# Requirement
Check each line of the entries below for the word "localhost", and copy out the ones that have it.

# Available data
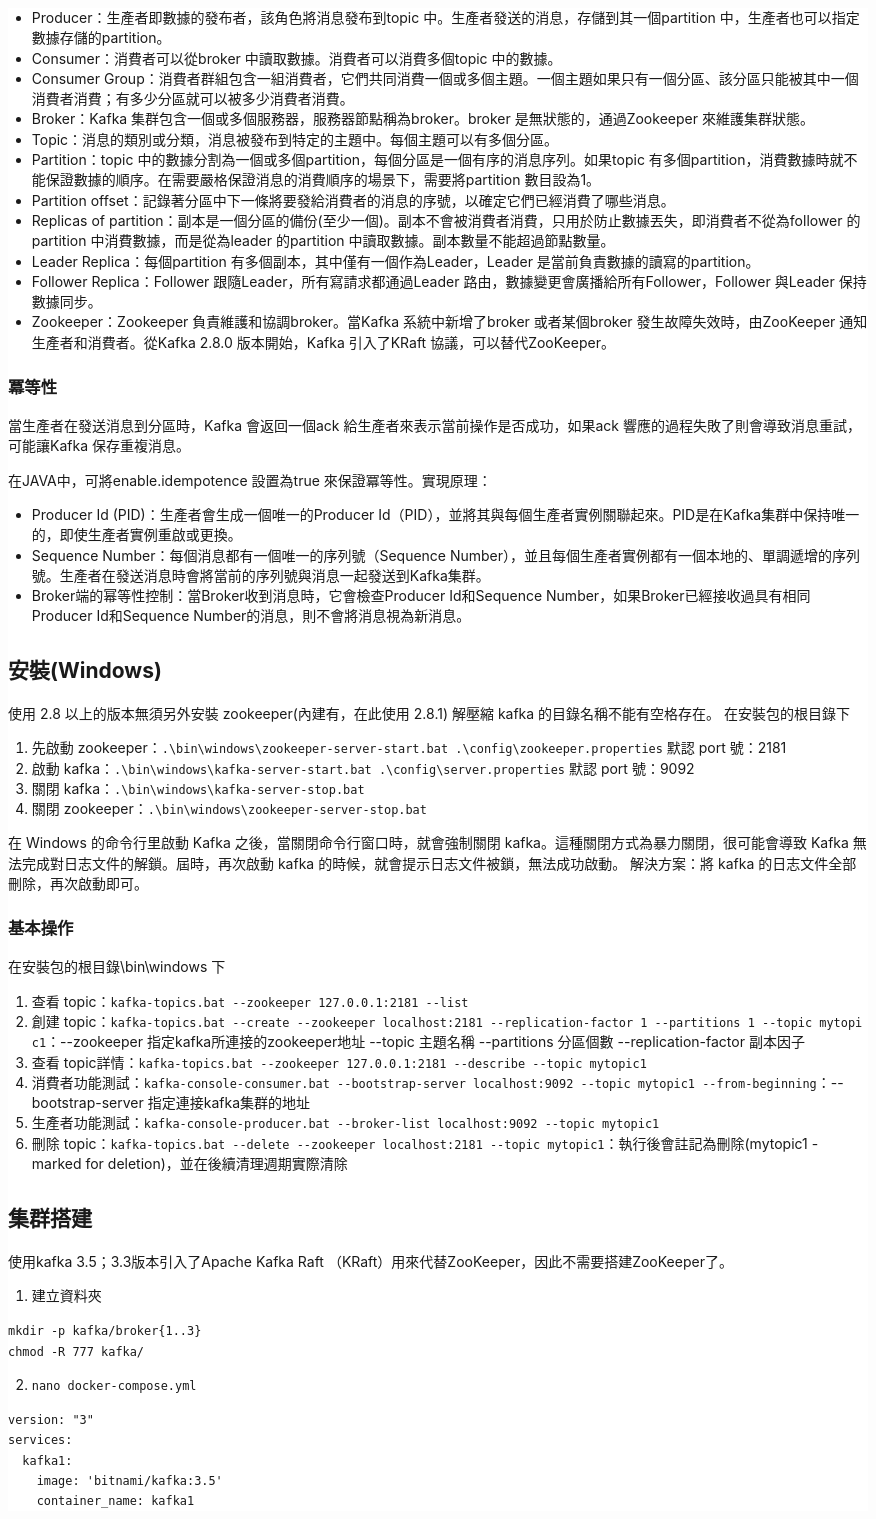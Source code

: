 * Producer：生產者即數據的發布者，該角色將消息發布到topic 中。生產者發送的消息，存儲到其一個partition 中，生產者也可以指定數據存儲的partition。
* Consumer：消費者可以從broker 中讀取數據。消費者可以消費多個topic 中的數據。
* Consumer Group：消費者群組包含一組消費者，它們共同消費一個或多個主題。一個主題如果只有一個分區、該分區只能被其中一個消費者消費；有多少分區就可以被多少消費者消費。
* Broker：Kafka 集群包含一個或多個服務器，服務器節點稱為broker。broker 是無狀態的，通過Zookeeper 來維護集群狀態。
* Topic：消息的類別或分類，消息被發布到特定的主題中。每個主題可以有多個分區。
* Partition：topic 中的數據分割為一個或多個partition，每個分區是一個有序的消息序列。如果topic 有多個partition，消費數據時就不能保證數據的順序。在需要嚴格保證消息的消費順序的場景下，需要將partition 數目設為1。
* Partition offset：記錄著分區中下一條將要發給消費者的消息的序號，以確定它們已經消費了哪些消息。
* Replicas of partition：副本是一個分區的備份(至少一個)。副本不會被消費者消費，只用於防止數據丟失，即消費者不從為follower 的partition 中消費數據，而是從為leader 的partition 中讀取數據。副本數量不能超過節點數量。
* Leader Replica：每個partition 有多個副本，其中僅有一個作為Leader，Leader 是當前負責數據的讀寫的partition。
* Follower Replica：Follower 跟隨Leader，所有寫請求都通過Leader 路由，數據變更會廣播給所有Follower，Follower 與Leader 保持數據同步。
* Zookeeper：Zookeeper 負責維護和協調broker。當Kafka 系統中新增了broker 或者某個broker 發生故障失效時，由ZooKeeper 通知生產者和消費者。從Kafka 2.8.0 版本開始，Kafka 引入了KRaft 協議，可以替代ZooKeeper。

### 冪等性
當生產者在發送消息到分區時，Kafka 會返回一個ack 給生產者來表示當前操作是否成功，如果ack 響應的過程失敗了則會導致消息重試，可能讓Kafka 保存重複消息。

在JAVA中，可將enable.idempotence 設置為true 來保證冪等性。實現原理：
* Producer Id (PID)：生產者會生成一個唯一的Producer Id（PID），並將其與每個生產者實例關聯起來。PID是在Kafka集群中保持唯一的，即使生產者實例重啟或更換。
* Sequence Number：每個消息都有一個唯一的序列號（Sequence Number），並且每個生產者實例都有一個本地的、單調遞增的序列號。生產者在發送消息時會將當前的序列號與消息一起發送到Kafka集群。
* Broker端的幂等性控制：當Broker收到消息時，它會檢查Producer Id和Sequence Number，如果Broker已經接收過具有相同Producer Id和Sequence Number的消息，則不會將消息視為新消息。

## 安裝(Windows)
使用 2.8 以上的版本無須另外安裝 zookeeper(內建有，在此使用 2.8.1) 解壓縮 kafka 的目錄名稱不能有空格存在。
在安裝包的根目錄下
1. 先啟動 zookeeper：`.\bin\windows\zookeeper-server-start.bat .\config\zookeeper.properties` 默認 port 號：2181
2. 啟動 kafka：`.\bin\windows\kafka-server-start.bat .\config\server.properties` 默認 port 號：9092
3. 關閉 kafka：`.\bin\windows\kafka-server-stop.bat`
4. 關閉 zookeeper：`.\bin\windows\zookeeper-server-stop.bat`

在 Windows 的命令行里啟動 Kafka 之後，當關閉命令行窗口時，就會強制關閉 kafka。這種關閉方式為暴力關閉，很可能會導致 Kafka 無法完成對日志文件的解鎖。屆時，再次啟動 kafka 的時候，就會提示日志文件被鎖，無法成功啟動。 解決方案：將 kafka 的日志文件全部刪除，再次啟動即可。

### 基本操作
在安裝包的根目錄\bin\windows 下
1. 查看 topic：`kafka-topics.bat --zookeeper 127.0.0.1:2181 --list`
2. 創建 topic：`kafka-topics.bat --create --zookeeper localhost:2181 --replication-factor 1 --partitions 1 --topic mytopic1`：--zookeeper 指定kafka所連接的zookeeper地址 --topic 主題名稱 --partitions 分區個數 --replication-factor 副本因子
3. 查看 topic詳情：`kafka-topics.bat --zookeeper 127.0.0.1:2181 --describe --topic mytopic1`
4. 消費者功能測試：`kafka-console-consumer.bat --bootstrap-server localhost:9092 --topic mytopic1 --from-beginning`：--bootstrap-server 指定連接kafka集群的地址
5. 生產者功能測試：`kafka-console-producer.bat --broker-list localhost:9092 --topic mytopic1`
6. 刪除 topic：`kafka-topics.bat --delete --zookeeper localhost:2181 --topic mytopic1`：執行後會註記為刪除(mytopic1 - marked for deletion)，並在後續清理週期實際清除
## 集群搭建
使用kafka 3.5；3.3版本引入了Apache Kafka Raft （KRaft）用來代替ZooKeeper，因此不需要搭建ZooKeeper了。
1. 建立資料夾
```shell=
mkdir -p kafka/broker{1..3}
chmod -R 777 kafka/
```
2. `nano docker-compose.yml`
```yaml=
version: "3"
services:
  kafka1:
    image: 'bitnami/kafka:3.5'
    container_name: kafka1
```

# Task output
2. 創建 topic：`kafka-topics.bat --create --zookeeper localhost:2181 --replication-factor 1 --partitions 1 --topic mytopic1`：--zookeeper 指定kafka所連接的zookeeper地址 --topic 主題名稱 --partitions 分區個數 --replication-factor 副本因子
4. 消費者功能測試：`kafka-console-consumer.bat --bootstrap-server localhost:9092 --topic mytopic1 --from-beginning`：--bootstrap-server 指定連接kafka集群的地址
5. 生產者功能測試：`kafka-console-producer.bat --broker-list localhost:9092 --topic mytopic1`
6. 刪除 topic：`kafka-topics.bat --delete --zookeeper localhost:2181 --topic mytopic1`：執行後會註記為刪除(mytopic1 - marked for deletion)，並在後續清理週期實際清除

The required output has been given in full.